As I said, I plan to give it my best shot. Success being far from guaranteed...but I have to do what I can. At the end of the day, getting the water straight is more of a challenge then simply feeding some corals. So, I am cautiously optimistic.
I have to say, I do think these things are pretty (in the pictures. The actual corals I currently have look like small sticks). So I hope I'm successful with them.
Elricsfate
03/04/2017, 04:31 PM
Temp 76.8---raise a degree
pH 7.97---ok: it fluctuates wildly during the day, rarely matters.
Salinity 37.3 (1.026-1.027 at that temp)
Ammo: 0
Nitrite: .5
Nitrate: 10-20 (Hard to read the gradient) water change will help sink that. 5 is better.
dkh 11.7: that's high. let it sink to 8.3, then raise the mg to 1350 and cal to 420 and see if it'll stabilize. It WILL fall with the mg below 1200, as it is.
Mag 1080
cal 320
I want to say that it is helpful to me (and I am sure others) to have you go point by point and suggest things.
As I know you know, starting out this can be a bit overwhelming. So I appreciate the inputs. I will do a WC, up the temp, and post here again in a day or two.
crabbydan
03/04/2017, 11:07 PM
Will join in tomorrow morning.
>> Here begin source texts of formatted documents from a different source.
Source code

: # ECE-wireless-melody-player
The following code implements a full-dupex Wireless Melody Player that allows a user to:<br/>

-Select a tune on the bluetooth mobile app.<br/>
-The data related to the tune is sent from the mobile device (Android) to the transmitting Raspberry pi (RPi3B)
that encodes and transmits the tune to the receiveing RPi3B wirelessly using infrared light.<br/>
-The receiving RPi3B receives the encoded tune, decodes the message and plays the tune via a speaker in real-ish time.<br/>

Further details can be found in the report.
SK8R... May I ask what test kits you use for each test? Not asking for debates on what the best kit/s are just curious what you use?
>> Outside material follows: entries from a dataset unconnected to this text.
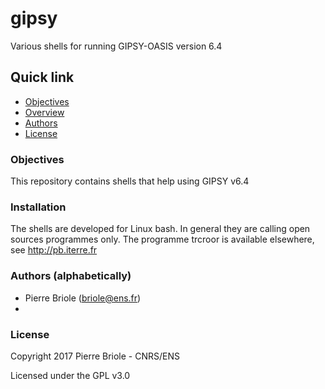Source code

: # gipsy
Various shells for running GIPSY-OASIS version 6.4

## Quick link

* [Objectives](#objectives)
* [Overview](#overview)
* [Authors](#authors)
* [License](#license)

### <a name="objectives"></a>Objectives

This repository contains shells that help using GIPSY v6.4

### <a name="installation"></a>Installation

The shells are developed for Linux bash. In general they are calling open sources programmes only.
The programme trcroor is available elsewhere, see http://pb.iterre.fr

### <a name="authors"></a>Authors (alphabetically)

* Pierre Briole (briole@ens.fr)
*  

### <a name="license"></a>License

Copyright 2017 Pierre Briole - CNRS/ENS

Licensed under the GPL v3.0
I use Salifert: numeric results for alk-cal-mg; nitrate is still color match. And past your cycle, pool test strips for the ammonia; if the strip reacts, that's enough to know---there's a problem.
crabbydan
03/05/2017, 07:56 PM
Ok I was shocked at my results and I admit I have not tested in months and by the look of the exp dates on my test bottles maybe a year.
All test with API except Salinity is with a refractometer
and Mag was with salifert test says expired 12/2016
salinity 1.025
temperature: 77 to 78
ammonia: 0 - 0.25 had a turbo snail recently die and omg smell.
Nitrite 0
nitrate: 5.0
alkalinity: 10dkh or 179 ppm KH
calcium: 340
magnesium: 890
PH 8.0
My area AZ has very hard water, my water softner died and I am sure this has an impact even though I use RODI with an extra sediment filter on the front and an extra DI chamber on the end.
Side notes I am going to get some new test kits as my api kits are all over a year old.
Tank info 105 dsa.
Snails no crabs. one bta, 12 headed duncan, small 2 headed torch. several zoas. Duncan grows started as 3 heads everything else stays about the same except one kind of green zoa grows everywhere. Sump has refugium section sand live rock little chateo little red cyno. Skimmer vertex omega 150. lights 2 kessil 360w.
Fish and inverts; 3 peppermint shrimp, 1 cleaner shrimp, pistol shrimp and orange spotted goby, green clown goby, blue neon striped goby, captive bred coral beauty no more than 1 inch long, royal gramma, ocellaris clown.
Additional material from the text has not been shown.